• [SUPPLIED DATA]
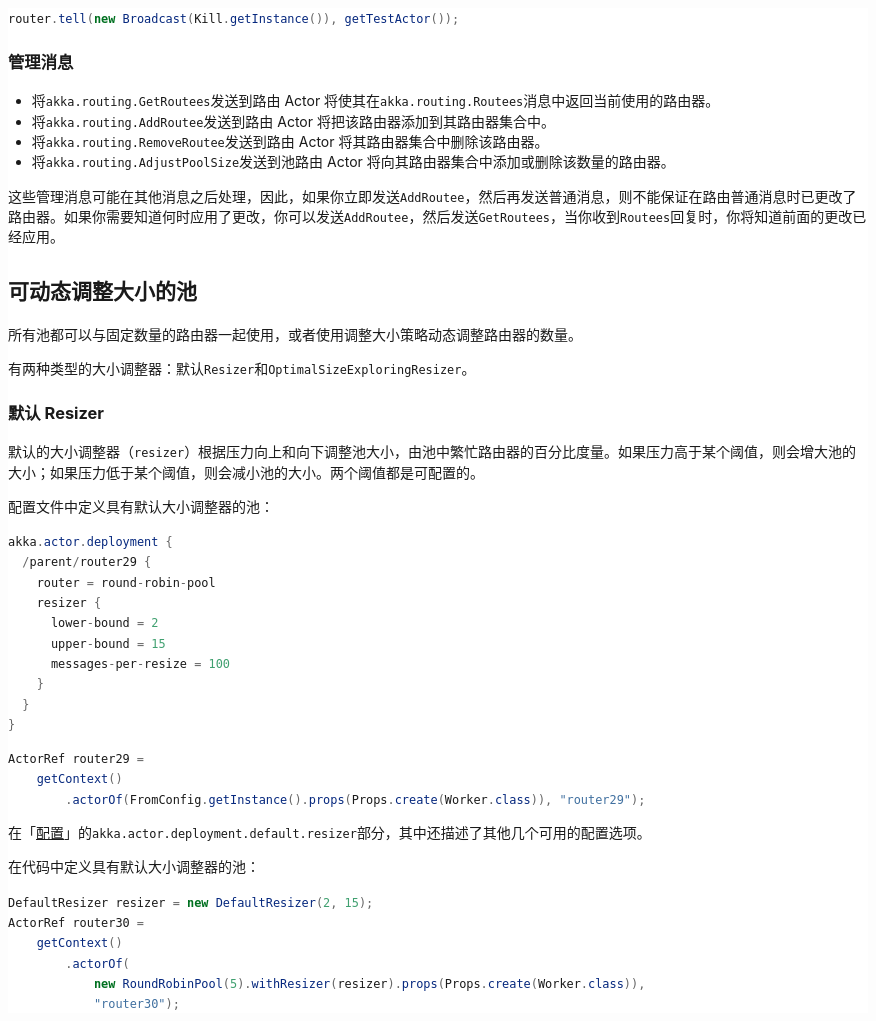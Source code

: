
 ```java
router.tell(new Broadcast(Kill.getInstance()), getTestActor());
```

### 管理消息

- 将`akka.routing.GetRoutees`发送到路由 Actor 将使其在`akka.routing.Routees`消息中返回当前使用的路由器。
- 将`akka.routing.AddRoutee`发送到路由 Actor 将把该路由器添加到其路由器集合中。
- 将`akka.routing.RemoveRoutee`发送到路由 Actor 将其路由器集合中删除该路由器。
- 将`akka.routing.AdjustPoolSize`发送到池路由 Actor 将向其路由器集合中添加或删除该数量的路由器。

这些管理消息可能在其他消息之后处理，因此，如果你立即发送`AddRoutee`，然后再发送普通消息，则不能保证在路由普通消息时已更改了路由器。如果你需要知道何时应用了更改，你可以发送`AddRoutee`，然后发送`GetRoutees`，当你收到`Routees`回复时，你将知道前面的更改已经应用。

## 可动态调整大小的池

所有池都可以与固定数量的路由器一起使用，或者使用调整大小策略动态调整路由器的数量。

有两种类型的大小调整器：默认`Resizer`和`OptimalSizeExploringResizer`。

### 默认 Resizer

默认的大小调整器（`resizer`）根据压力向上和向下调整池大小，由池中繁忙路由器的百分比度量。如果压力高于某个阈值，则会增大池的大小；如果压力低于某个阈值，则会减小池的大小。两个阈值都是可配置的。

配置文件中定义具有默认大小调整器的池：

```java
akka.actor.deployment {
  /parent/router29 {
    router = round-robin-pool
    resizer {
      lower-bound = 2
      upper-bound = 15
      messages-per-resize = 100
    }
  }
}
```

```java
ActorRef router29 =
    getContext()
        .actorOf(FromConfig.getInstance().props(Props.create(Worker.class)), "router29");
```

在「[配置](https://github.com/guobinhit/akka-guide/blob/master/articles/general-concepts/configuration.md)」的`akka.actor.deployment.default.resizer`部分，其中还描述了其他几个可用的配置选项。

在代码中定义具有默认大小调整器的池：

```java
DefaultResizer resizer = new DefaultResizer(2, 15);
ActorRef router30 =
    getContext()
        .actorOf(
            new RoundRobinPool(5).withResizer(resizer).props(Props.create(Worker.class)),
            "router30");
```

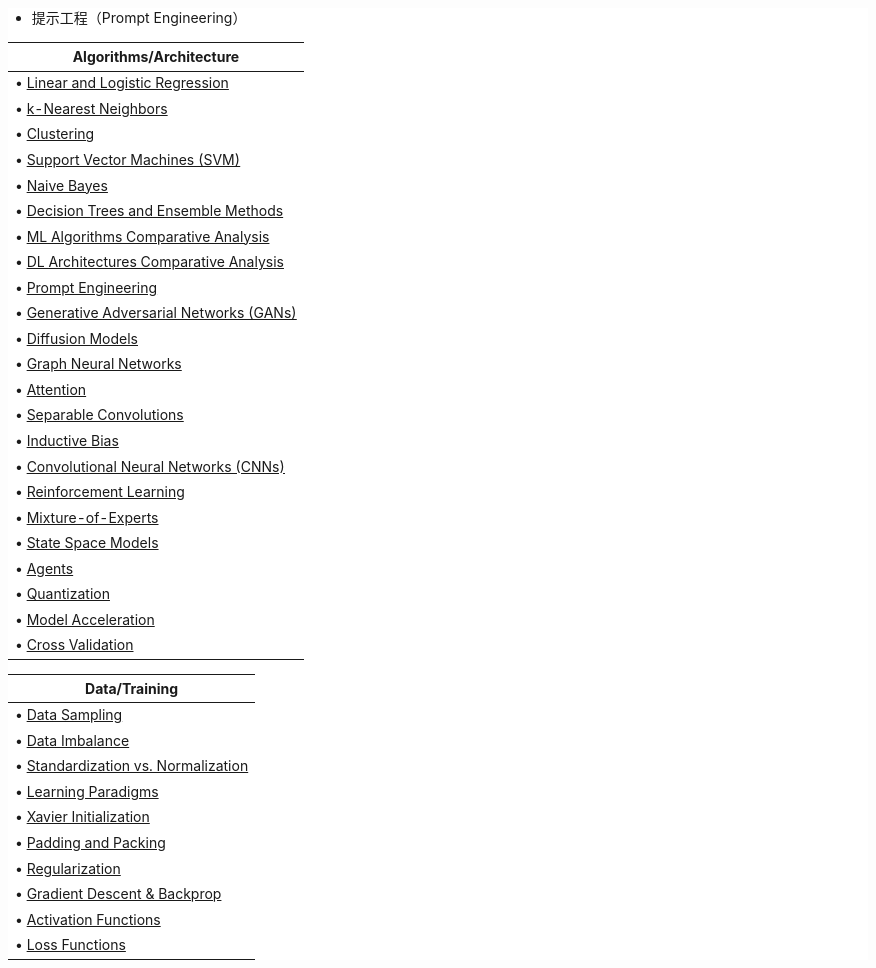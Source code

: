 
* 提示工程（Prompt Engineering）

|Algorithms/Architecture|
|---|
|• [Linear and Logistic Regression](https://aman.ai/primers/ai/linear-logistic-regression)|
|• [k-Nearest Neighbors](https://aman.ai/primers/ai/k-nearest-neighbors)|
|• [Clustering](https://aman.ai/primers/ai/clustering)|
|• [Support Vector Machines (SVM)](https://aman.ai/primers/ai/support-vector-machines)|
|• [Naive Bayes](https://aman.ai/primers/ai/naive-bayes)|
|• [Decision Trees and Ensemble Methods](https://aman.ai/primers/ai/decision-trees-and-ensemble-methods)|
|• [ML Algorithms Comparative Analysis](https://aman.ai/primers/ai/ml-comp)|
|• [DL Architectures Comparative Analysis](https://aman.ai/primers/ai/dl-comp)|
|• [Prompt Engineering](https://aman.ai/primers/ai/prompt-engineering)|
|• [Generative Adversarial Networks (GANs)](https://aman.ai/primers/ai/gans)|
|• [Diffusion Models](https://aman.ai/primers/ai/diffusion-models)|
|• [Graph Neural Networks](https://aman.ai/primers/ai/gnn)|
|• [Attention](https://aman.ai/primers/ai/attention)|
|• [Separable Convolutions](https://aman.ai/primers/ai/separable-convolutions)|
|• [Inductive Bias](https://aman.ai/primers/ai/inductive-bias)|
|• [Convolutional Neural Networks (CNNs)](https://aman.ai/primers/ai/cnns)|
|• [Reinforcement Learning](https://aman.ai/primers/ai/reinforcement-learning)|
|• [Mixture-of-Experts](https://aman.ai/primers/ai/mixture-of-experts)|
|• [State Space Models](https://aman.ai/primers/ai/state-space-models)|
|• [Agents](https://aman.ai/primers/ai/agents)|
|• [Quantization](https://aman.ai/primers/ai/quantization)|
|• [Model Acceleration](https://aman.ai/primers/ai/model-acceleration)|
|• [Cross Validation](https://aman.ai/primers/ai/cross-validation)|

|Data/Training|
|---|
|• [Data Sampling](https://aman.ai/primers/ai/data-sampling)|
|• [Data Imbalance](https://aman.ai/primers/ai/data-imbalance)|
|• [Standardization vs. Normalization](https://aman.ai/primers/ai/standardization-vs-normalization)|
|• [Learning Paradigms](https://aman.ai/primers/ai/learning-paradigms)|
|• [Xavier Initialization](https://aman.ai/primers/ai/xavier-init)|
|• [Padding and Packing](https://aman.ai/primers/ai/padding-and-packing)|
|• [Regularization](https://aman.ai/primers/ai/regularization)|
|• [Gradient Descent & Backprop](https://aman.ai/primers/ai/gradient-descent-and-backprop)|
|• [Activation Functions](https://aman.ai/primers/ai/activation-functions)|
|• [Loss Functions](https://aman.ai/primers/ai/loss)|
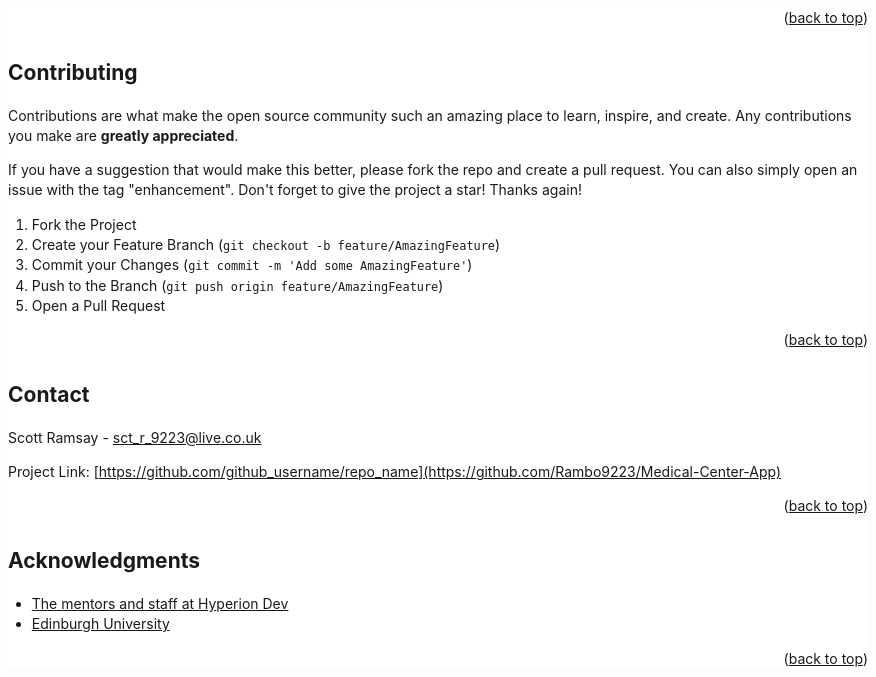 
<p align="right">(<a href="#readme-top">back to top</a>)</p>



## Contributing

Contributions are what make the open source community such an amazing place to learn, inspire, and create. Any contributions you make are **greatly appreciated**.

If you have a suggestion that would make this better, please fork the repo and create a pull request. You can also simply open an issue with the tag "enhancement".
Don't forget to give the project a star! Thanks again!

1. Fork the Project
2. Create your Feature Branch (`git checkout -b feature/AmazingFeature`)
3. Commit your Changes (`git commit -m 'Add some AmazingFeature'`)
4. Push to the Branch (`git push origin feature/AmazingFeature`)
5. Open a Pull Request

<p align="right">(<a href="#readme-top">back to top</a>)</p>




## Contact

Scott Ramsay - sct_r_9223@live.co.uk

Project Link: [https://github.com/github_username/repo_name](https://github.com/Rambo9223/Medical-Center-App)

<p align="right">(<a href="#readme-top">back to top</a>)</p>




## Acknowledgments

* [The mentors and staff at Hyperion Dev](https://www.hyperiondev.com/)
* [Edinburgh University](https://www.ed.ac.uk/)

<p align="right">(<a href="#readme-top">back to top</a>)</p>





[contributors-shield]: https://img.shields.io/github/contributors/github_username/repo_name.svg?style=for-the-badge
[contributors-url]: https://github.com/github_username/repo_name/graphs/contributors
[forks-shield]: https://img.shields.io/github/forks/github_username/repo_name.svg?style=for-the-badge
[forks-url]: https://github.com/github_username/repo_name/network/members
[stars-shield]: https://img.shields.io/github/stars/github_username/repo_name.svg?style=for-the-badge
[stars-url]: https://github.com/github_username/repo_name/stargazers
[issues-shield]: https://img.shields.io/github/issues/github_username/repo_name.svg?style=for-the-badge
[issues-url]: https://github.com/github_username/repo_name/issues
[license-shield]: https://img.shields.io/github/license/github_username/repo_name.svg?style=for-the-badge
[license-url]: https://github.com/github_username/repo_name/blob/master/LICENSE.txt
[linkedin-shield]: https://img.shields.io/badge/-LinkedIn-black.svg?style=for-the-badge&logo=linkedin&colorB=555
[linkedin-url]: https://linkedin.com/in/linkedin_username
[product-screenshot]: images/screenshot.png
[Next.js]: https://img.shields.io/badge/next.js-000000?style=for-the-badge&logo=nextdotjs&logoColor=white
[Next-url]: https://nextjs.org/
[React.js]: https://img.shields.io/badge/React-20232A?style=for-the-badge&logo=react&logoColor=61DAFB
[React-url]: https://reactjs.org/
[Vue.js]: https://img.shields.io/badge/Vue.js-35495E?style=for-the-badge&logo=vuedotjs&logoColor=4FC08D
[Vue-url]: https://vuejs.org/
[Angular.io]: https://img.shields.io/badge/Angular-DD0031?style=for-the-badge&logo=angular&logoColor=white
[Angular-url]: https://angular.io/
[Svelte.dev]: https://img.shields.io/badge/Svelte-4A4A55?style=for-the-badge&logo=svelte&logoColor=FF3E00
[Svelte-url]: https://svelte.dev/
[Laravel.com]: https://img.shields.io/badge/Laravel-FF2D20?style=for-the-badge&logo=laravel&logoColor=white
[Laravel-url]: https://laravel.com
[Bootstrap.com]: https://img.shields.io/badge/Bootstrap-563D7C?style=for-the-badge&logo=bootstrap&logoColor=white
[Bootstrap-url]: https://getbootstrap.com
[JQuery.com]: https://img.shields.io/badge/jQuery-0769AD?style=for-the-badge&logo=jquery&logoColor=white
[JQuery-url]: https://jquery.com 
[Mongo.com]:https://img.shields.io/badge/MongoDB-4EA94B?style=for-the-badge&logo=mongodb&logoColor=white
[Mongo-url]:https://www.mongodb.com/
[Express.js.com]:https://img.shields.io/badge/Express.js-404D59?style=for-the-badge
[Express.js-url]:https://expressjs.com/
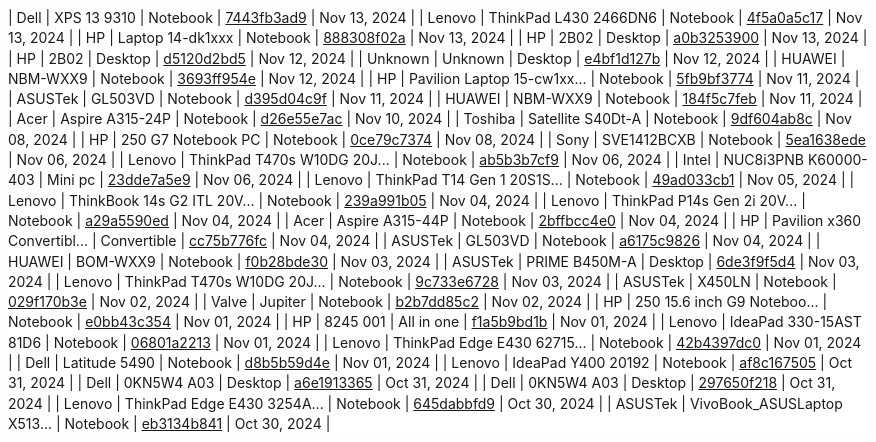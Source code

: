 | Dell          | XPS 13 9310                 | Notebook    | [7443fb3ad9](https://linux-hardware.org/?probe=7443fb3ad9) | Nov 13, 2024 |
| Lenovo        | ThinkPad L430 2466DN6       | Notebook    | [4f5a0a5c17](https://linux-hardware.org/?probe=4f5a0a5c17) | Nov 13, 2024 |
| HP            | Laptop 14-dk1xxx            | Notebook    | [888308f02a](https://linux-hardware.org/?probe=888308f02a) | Nov 13, 2024 |
| HP            | 2B02                        | Desktop     | [a0b3253900](https://linux-hardware.org/?probe=a0b3253900) | Nov 13, 2024 |
| HP            | 2B02                        | Desktop     | [d5120d2bd5](https://linux-hardware.org/?probe=d5120d2bd5) | Nov 12, 2024 |
| Unknown       | Unknown                     | Desktop     | [e4bf1d127b](https://linux-hardware.org/?probe=e4bf1d127b) | Nov 12, 2024 |
| HUAWEI        | NBM-WXX9                    | Notebook    | [3693ff954e](https://linux-hardware.org/?probe=3693ff954e) | Nov 12, 2024 |
| HP            | Pavilion Laptop 15-cw1xx... | Notebook    | [5fb9bf3774](https://linux-hardware.org/?probe=5fb9bf3774) | Nov 11, 2024 |
| ASUSTek       | GL503VD                     | Notebook    | [d395d04c9f](https://linux-hardware.org/?probe=d395d04c9f) | Nov 11, 2024 |
| HUAWEI        | NBM-WXX9                    | Notebook    | [184f5c7feb](https://linux-hardware.org/?probe=184f5c7feb) | Nov 11, 2024 |
| Acer          | Aspire A315-24P             | Notebook    | [d26e55e7ac](https://linux-hardware.org/?probe=d26e55e7ac) | Nov 10, 2024 |
| Toshiba       | Satellite S40Dt-A           | Notebook    | [9df604ab8c](https://linux-hardware.org/?probe=9df604ab8c) | Nov 08, 2024 |
| HP            | 250 G7 Notebook PC          | Notebook    | [0ce79c7374](https://linux-hardware.org/?probe=0ce79c7374) | Nov 08, 2024 |
| Sony          | SVE1412BCXB                 | Notebook    | [5ea1638ede](https://linux-hardware.org/?probe=5ea1638ede) | Nov 06, 2024 |
| Lenovo        | ThinkPad T470s W10DG 20J... | Notebook    | [ab5b3b7cf9](https://linux-hardware.org/?probe=ab5b3b7cf9) | Nov 06, 2024 |
| Intel         | NUC8i3PNB K60000-403        | Mini pc     | [23dde7a5e9](https://linux-hardware.org/?probe=23dde7a5e9) | Nov 06, 2024 |
| Lenovo        | ThinkPad T14 Gen 1 20S1S... | Notebook    | [49ad033cb1](https://linux-hardware.org/?probe=49ad033cb1) | Nov 05, 2024 |
| Lenovo        | ThinkBook 14s G2 ITL 20V... | Notebook    | [239a991b05](https://linux-hardware.org/?probe=239a991b05) | Nov 04, 2024 |
| Lenovo        | ThinkPad P14s Gen 2i 20V... | Notebook    | [a29a5590ed](https://linux-hardware.org/?probe=a29a5590ed) | Nov 04, 2024 |
| Acer          | Aspire A315-44P             | Notebook    | [2bffbcc4e0](https://linux-hardware.org/?probe=2bffbcc4e0) | Nov 04, 2024 |
| HP            | Pavilion x360 Convertibl... | Convertible | [cc75b776fc](https://linux-hardware.org/?probe=cc75b776fc) | Nov 04, 2024 |
| ASUSTek       | GL503VD                     | Notebook    | [a6175c9826](https://linux-hardware.org/?probe=a6175c9826) | Nov 04, 2024 |
| HUAWEI        | BOM-WXX9                    | Notebook    | [f0b28bde30](https://linux-hardware.org/?probe=f0b28bde30) | Nov 03, 2024 |
| ASUSTek       | PRIME B450M-A               | Desktop     | [6de3f9f5d4](https://linux-hardware.org/?probe=6de3f9f5d4) | Nov 03, 2024 |
| Lenovo        | ThinkPad T470s W10DG 20J... | Notebook    | [9c733e6728](https://linux-hardware.org/?probe=9c733e6728) | Nov 03, 2024 |
| ASUSTek       | X450LN                      | Notebook    | [029f170b3e](https://linux-hardware.org/?probe=029f170b3e) | Nov 02, 2024 |
| Valve         | Jupiter                     | Notebook    | [b2b7dd85c2](https://linux-hardware.org/?probe=b2b7dd85c2) | Nov 02, 2024 |
| HP            | 250 15.6 inch G9 Noteboo... | Notebook    | [e0bb43c354](https://linux-hardware.org/?probe=e0bb43c354) | Nov 01, 2024 |
| HP            | 8245 001                    | All in one  | [f1a5b9bd1b](https://linux-hardware.org/?probe=f1a5b9bd1b) | Nov 01, 2024 |
| Lenovo        | IdeaPad 330-15AST 81D6      | Notebook    | [06801a2213](https://linux-hardware.org/?probe=06801a2213) | Nov 01, 2024 |
| Lenovo        | ThinkPad Edge E430 62715... | Notebook    | [42b4397dc0](https://linux-hardware.org/?probe=42b4397dc0) | Nov 01, 2024 |
| Dell          | Latitude 5490               | Notebook    | [d8b5b59d4e](https://linux-hardware.org/?probe=d8b5b59d4e) | Nov 01, 2024 |
| Lenovo        | IdeaPad Y400 20192          | Notebook    | [af8c167505](https://linux-hardware.org/?probe=af8c167505) | Oct 31, 2024 |
| Dell          | 0KN5W4 A03                  | Desktop     | [a6e1913365](https://linux-hardware.org/?probe=a6e1913365) | Oct 31, 2024 |
| Dell          | 0KN5W4 A03                  | Desktop     | [297650f218](https://linux-hardware.org/?probe=297650f218) | Oct 31, 2024 |
| Lenovo        | ThinkPad Edge E430 3254A... | Notebook    | [645dabbfd9](https://linux-hardware.org/?probe=645dabbfd9) | Oct 30, 2024 |
| ASUSTek       | VivoBook_ASUSLaptop X513... | Notebook    | [eb3134b841](https://linux-hardware.org/?probe=eb3134b841) | Oct 30, 2024 |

• [THE TASK]
The answer must be every line of the entries that includes the word "Props".

• [ANSWER FOR THE TASK]
        .actorOf(FromConfig.getInstance().props(Props.create(Worker.class)), "router29");
            new RoundRobinPool(5).withResizer(resizer).props(Props.create(Worker.class)),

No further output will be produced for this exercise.